By April, worker shortages had hit Prince William Sound and the Kenai Peninsula, according an article by former Anchorage Daily News reporter George Frost. In June, with tourist season underway, hotels, tour companies and restaurants in Anchorage scrambled to recruit and retain workers, former Daily News reporter Hal Bernton wrote. Pizza Hut put up banners on the fronts of its restaurants saying, "Now Accepting Applications." Burger King was forced to bump up wages by 50 cents to $4.98 an hour.
And so a recovery that had been invisible to many Alaskans became observable reality. Bob Poe, who at the time of the spill was serving as director of international trade for Gov. Steve Cowper, said that until the spill, there was a very real contrast between what the economic data said and how people felt about the economy.
"Economists like to look at the numbers, but there was also an emotional aspect," Poe said.
The assumption that the spill caused the recovery, while incorrect, is not illogical. Some very visible industries, including construction, banking and the housing market, were still weak at the time of the disaster. It made sense to trace their revival to the spill. Poe said the 1980s recession put him "upside-down" on a home mortgage for 13 years, a situation not even the spill could change.
Stephen Haycox, professor emeritus of history at the University of Alaska Anchorage, said the replacement of one big event with another was so psychologically overwhelming that it was "natural for people to associate the curing of economic woe with the Exxon Valdez."
"These associations get settled in the popular mind and it's hard to dislodge them," said Haycox, who also lived through the recession and the spill. "It's a casual and easy association not really supported by the facts."
The economic boost was substantial, but temporary. Year-on-year job growth had topped 4 percent in February 1989, the month before the spill. In the months following, jobs were being added each month at an annualized rate of close to 9 percent. But by early 1991, employment growth was back to what it had been in the months leading up to the spill.
While the spill accelerated economic recovery and was a boon to individuals, Fried said Alaska's economy "would be where it is today without the spill."
With policymakers and business leaders searching for a solution to the current recession, state labor economist Dan Robinson felt the need to more formally debunk the "enduring myth" of the Exxon Valdez as the answer to the largest recession in Alaska's history.

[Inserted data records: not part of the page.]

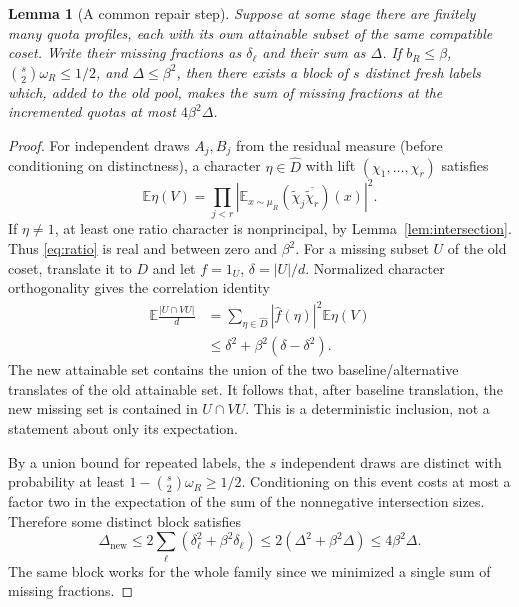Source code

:\documentclass[11pt]{article}
\newtheorem{lemma}[theorem]{Lemma}
\theoremstyle{definition}\newtheorem{remark}[theorem]{Remark}
\newcommand{\E}{\mathbb E}
\newcommand{\abs}[1]{\left|#1\right|}
\begin{document}
\begin{lemma}[A common repair step]\label{lem:repair}
Suppose at some stage there are finitely many quota profiles, each with its own attainable subset of the same compatible coset. Write their missing fractions as $\delta_\ell$ and their sum as $\Delta$. If $b_R\le\beta$, $\binom{s}{2}\omega_R\le1/2$, and $\Delta\le\beta^2$, then there exists a block of $s$ distinct fresh labels which, added to the old pool, makes the sum of missing fractions at the incremented quotas at most $4\beta^2\Delta$.
\end{lemma}
\begin{proof}
For independent draws $A_j,B_j$ from the residual measure (before conditioning on distinctness), a character $\eta\in\widehat D$ with lift $(\chi_1,\dots,\chi_r)$ satisfies
\begin{equation}\label{eq:ratio}
 \E\eta(V)=\prod_{j<r}\abs{\E_{x\sim\mu_R}(\widetilde\chi_j\overline{\widetilde\chi_r})(x)}^2 .
\end{equation}
If $\eta\ne1$, at least one ratio character is nonprincipal, by Lemma~\ref{lem:intersection}. Thus \eqref{eq:ratio} is real and between zero and $\beta^2$. For a missing subset $U$ of the old coset, translate it to $D$ and let $f=1_U$, $\delta=|U|/d$. Normalized character orthogonality gives the correlation identity
\begin{align*}
 \E\frac{|U\cap VU|}{d}
 &=\sum_{\eta\in\widehat D}|\widehat f(\eta)|^2\E\eta(V)\\
 &\le\delta^2+\beta^2(\delta-\delta^2).
\end{align*}
The new attainable set contains the union of the two baseline/alternative translates of the old attainable set. It follows that, after baseline translation, the new missing set is contained in $U\cap VU$. This is a deterministic inclusion, not a statement about only its expectation.

By a union bound for repeated labels, the $s$ independent draws are distinct with probability at least $1-\binom{s}{2}\omega_R\ge1/2$. Conditioning on this event costs at most a factor two in the expectation of the sum of the nonnegative intersection sizes. Therefore some distinct block satisfies
\[
 \Delta_{\mathrm{new}}\le 2\sum_\ell(\delta_\ell^2+\beta^2\delta_\ell)
 \le2(\Delta^2+\beta^2\Delta)\le4\beta^2\Delta.
\]
The same block works for the whole family since we minimized a single sum of missing fractions.
\end{proof}
\end{document}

He fears the story of the oil spill saving the economy creates the impression that Alaska will need another dramatic event to save it from the current recession, which so far has been milder than the 1980s downturn.
"Stories like this shift the focus away from some of the boring stuff that make economies strong, like institutions, education and infrastructure," Robinson said. "I want to stay policy-neutral here, but will say that the less-glam job of making a place somewhere people want to live is probably more effective than the more flashy stuff."
Mirroring his message, Robinson did his myth-busting in the very un-flashy Alaska Economic Trends report issued each month by the state Department of Labor.
"I'm not saying that governments shouldn't be very aware of an economy when it's in downturn and be focused on thinking about why and how to fix it," Robinson said. "But we don't want people hoping for an earthquake. That's not how it works."